Our defences were never tested. We prove to be relatively disinterested in playing games abroad, sure - but that's no "defence" failure or "defence" weakness by a long shot. In fact, it would be a failure if we wasted more resources on preparing for and playing such games than we already do.


Look at the Americans; they fool around a lot, spend insanely every year on their baseline military budget, spend insanely most these years on additional mil budgets, and what do they get?
An economy that's failing them, thousands dead, ten thousands crippled, trillions wasted on a pointless war (one of several), avoidable hostility in much of the world, a distraction from challenges at home.
And then they go on and whine how they foot the bill that almost nobody else wants to exist in the first place. And they complain about how everybody else didn't go nuts as much as they did and paid as insanely as they did on what's largely unnecessary government consumption.

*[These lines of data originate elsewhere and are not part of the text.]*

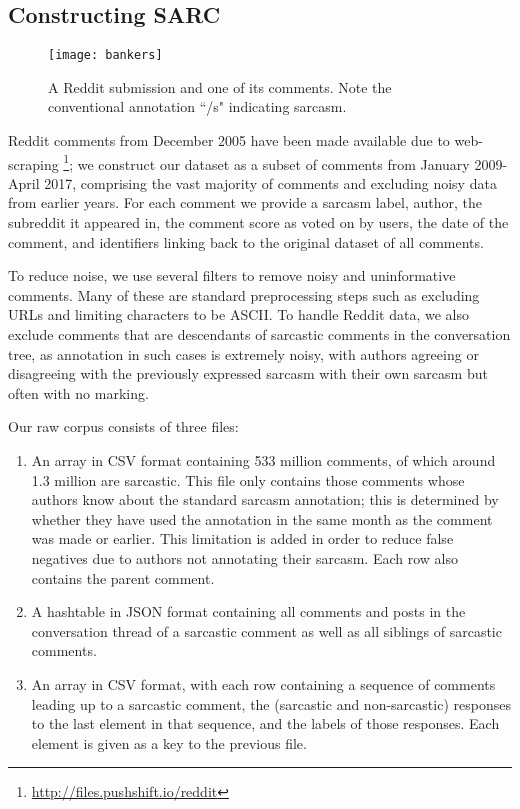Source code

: \documentclass[10pt, a4paper]{article}
\begin{document}
\subsection{Constructing SARC}
\label{subsec:sarc}

\begin{figure}
	\centering
	\texttt{[image: bankers]}
	\caption{\label{fig:example}
A Reddit submission and one of its comments.
Note the conventional annotation ``/s" indicating sarcasm.}
\end{figure}

Reddit comments from December 2005 have been made available due to web-scraping \footnote{\url{http://files.pushshift.io/reddit}};
we construct our dataset as a subset of comments from January 2009-April 2017, comprising the vast majority of comments and excluding noisy data from earlier years.
For each comment we provide a sarcasm label, author, the subreddit it appeared in, the comment score as voted on by users, the date of the comment, and identifiers linking back to the original dataset of all comments.

To reduce noise, we use several filters to remove noisy and uninformative comments.
Many of these are standard preprocessing steps such as excluding URLs and limiting characters to be ASCII.
To handle Reddit data, we also exclude comments that are descendants of sarcastic comments in the conversation tree, as annotation in such cases is extremely noisy, with authors agreeing or disagreeing with the previously expressed sarcasm with their own sarcasm but often with no marking.

Our raw corpus consists of three files:
\begin{enumerate}
	\item An array in CSV format containing 533 million comments, of which around 1.3 million are sarcastic. This file only contains those comments whose authors know about the standard sarcasm annotation; this is determined by whether they have used the annotation in the same month as the comment was made or earlier. This limitation is added in order to reduce false negatives due to authors not annotating their sarcasm. Each row also contains the parent comment.
	\item A hashtable in JSON format containing all comments and posts in the conversation thread of a sarcastic comment as well as all siblings of sarcastic comments.
	\item An array in CSV format, with each row containing a sequence of comments leading up to a sarcastic comment, the (sarcastic and non-sarcastic) responses to the last element in that sequence, and the labels of those responses. Each element is given as a key to the previous file.
\end{enumerate}
\end{document}
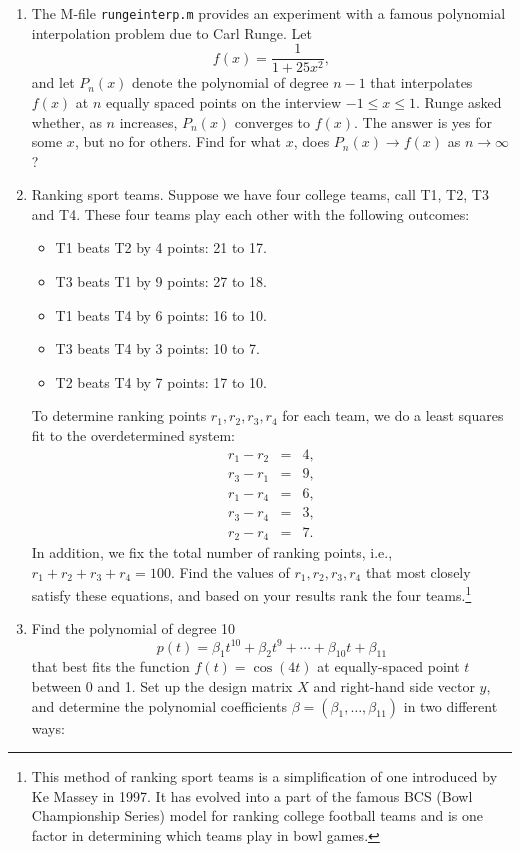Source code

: {\begin{enumerate}
\item The M-file {\tt rungeinterp.m} provides an experiment with a famous
polynomial interpolation problem due to Carl Runge. Let
\[
f(x) = \frac{1}{1 + 25 x^2}, 
\] 
and let $P_n(x)$ denote the polynomial of degree $n-1$ that interpolates 
$f(x)$ at $n$ equally spaced points on the interview $-1 \leq x \leq 1$. Runge 
asked whether, as $n$ increases, $P_n(x)$ converges to $f(x)$. 
The answer is yes for some $x$, but no for others. 
Find for what $x$, does $P_n(x) \rightarrow f(x)$ as $n \rightarrow \infty$? 

\newpage
\item Ranking sport teams. Suppose we
have four college teams, call T1, T2, T3 and T4. These four teams
play each other with the following outcomes: 
\begin{itemize} 
\item T1 beats T2 by 4 points: 21 to 17.
\item T3 beats T1 by 9 points: 27 to 18.
\item T1 beats T4 by 6 points: 16 to 10.
\item T3 beats T4 by 3 points: 10 to 7.
\item T2 beats T4 by 7 points: 17 to 10.
\end{itemize} 
To determine ranking points $r_1, r_2, r_3, r_4$ for each team, we do a least
squares fit to the overdetermined system: 
\begin{eqnarray*} 
r_1 - r_2 & = & 4, \\
r_3 - r_1 & = & 9, \\ 
r_1 - r_4 & = & 6, \\ 
r_3 - r_4 & = & 3, \\ 
r_2 - r_4 & = & 7. 
\end{eqnarray*} 
In addition, we fix the total number of ranking points, i.e., 
$r_1 + r_2 + r_3 + r_4 = 100$. Find the values of $r_1, r_2, r_3, r_4$
that most closely satisfy these equations, and based on your results rank the 
four teams.\footnote{This method of ranking sport teams is a simplification of one
introduced by Ke Massey in 1997. It has evolved into a part of the famous 
BCS (Bowl Championship Series) model for ranking college football teams and is one 
factor in determining which teams play in bowl games.}

\item Find the polynomial of degree 10
\[
p(t) = \beta_1 t^{10} + \beta_2 t^{9} + \cdots + \beta_{10}t + \beta_{11}  
\]
that best fits the function
$f(t) = \cos(4t)$ at equally-spaced point $t$ between 0 and 1.
Set up the design matrix $X$ and right-hand side  vector $y$, and
determine the polynomial coefficients $\beta = (\beta_1, \ldots, \beta_{11})$
in two different ways:


\end{enumerate}}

So our defence was not tested; at most our motivation to fool around in East Europe was tested. Just as the Americans' motivation to fool around in Russia's periphery was tested during the South Ossetia conflict.

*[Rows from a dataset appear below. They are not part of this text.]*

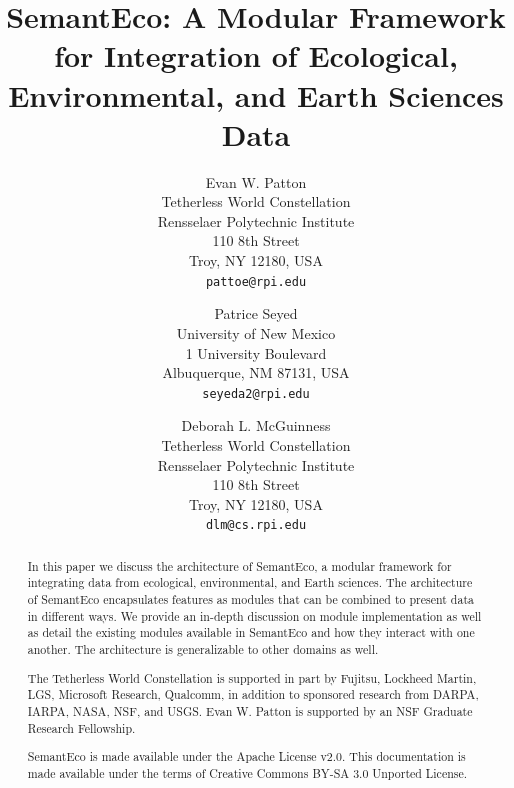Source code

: \documentclass[letterpaper]{report}
\begin{document}
\title{SemantEco: A Modular Framework for Integration of Ecological, Environmental, and Earth Sciences Data}
\author{Evan W. Patton \\
Tetherless World Constellation\\
Rensselaer Polytechnic Institute\\
110 8th Street\\
Troy, NY 12180, USA\\
\texttt{pattoe@rpi.edu}
\and Patrice Seyed \\
University of New Mexico\\
1 University Boulevard\\
Albuquerque, NM 87131, USA\\
\texttt{seyeda2@rpi.edu}
\and Deborah L. McGuinness\\
Tetherless World Constellation\\
Rensselaer Polytechnic Institute\\
110 8th Street\\
Troy, NY 12180, USA\\
\texttt{dlm@cs.rpi.edu}
}
\maketitle
\begin{abstract}
In this paper we discuss the architecture of SemantEco, a modular framework for integrating data from ecological, environmental, and Earth sciences. The architecture of SemantEco encapsulates features as modules that can be combined to present data in different ways. We provide an in-depth discussion on module implementation as well as detail the existing modules available in SemantEco and how they interact with one another. The architecture is generalizable to other domains as well. %
\end{abstract}

\renewcommand{\abstractname}{Acknowledgements}
\begin{abstract}
The Tetherless World Constellation is supported in part by Fujitsu, Lockheed Martin, LGS, Microsoft Research, Qualcomm, in addition to sponsored research from DARPA, IARPA, NASA, NSF, and USGS. Evan W. Patton is supported by an NSF Graduate Research Fellowship.
\end{abstract}

\renewcommand{\abstractname}{Licensing}
\begin{abstract}
SemantEco is made available under the {\color{red} Apache License v2.0}. This documentation is made available under the terms of {\color{red} Creative Commons BY-SA 3.0 Unported License}.
\end{abstract}
\end{document}
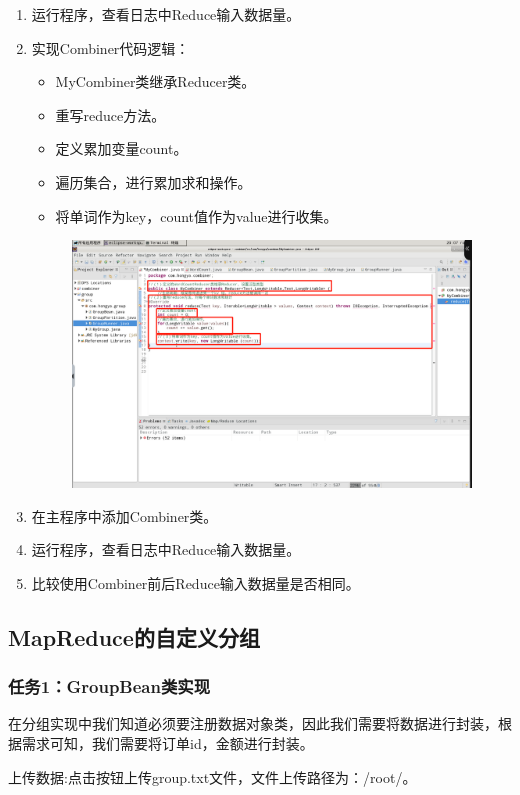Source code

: \documentclass {article}
\begin{document}
\begin{enumerate}
					\item 运行程序，查看日志中Reduce输入数据量。
					\item 实现Combiner代码逻辑：
						\begin{itemize}
							\item MyCombiner类继承Reducer类。
							\item 重写reduce方法。
							\item 定义累加变量count。
							\item 遍历集合，进行累加求和操作。
							\item 将单词作为key，count值作为value进行收集。
						\end{itemize}
					\begin{figure}[H]
						\centering
						\includegraphics[width=4.5in]{figures/fig17.jpg}
					\end{figure}
				
					\item 在主程序中添加Combiner类。
					\item 运行程序，查看日志中Reduce输入数据量。
					\item 比较使用Combiner前后Reduce输入数据量是否相同。
				\end{enumerate}
			
		\subsection{MapReduce的自定义分组}
			\subsubsection{任务1：GroupBean类实现}
				在分组实现中我们知道必须要注册数据对象类，因此我们需要将数据进行封装，根据需求可知，我们需要将订单id，金额进行封装。

				上传数据:点击按钮上传group.txt文件，文件上传路径为：/root/。
					
\end{document}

Fact is, Western "security policy" folks have become too greedy and moved to too many places. Some fools took them seriously and actually believed that Westerners were (even) more into the messing around hobby than they actually are. But Americans wanted Georgia as a make-believe part of a faux coalition and as auxiliary troops providers. they never intended to actually help Georgia.
Nor are West Europeans fans of the idea of going to war with Russia over a non-allied petty territory such as the Crimea where about 90% of the population prefer Russia over the Ukraine. We did low-level messing around with support for some pro-Western/pro-"democracy" political movements there, and that's about it.

The Russians are merely calling some bluffs at times.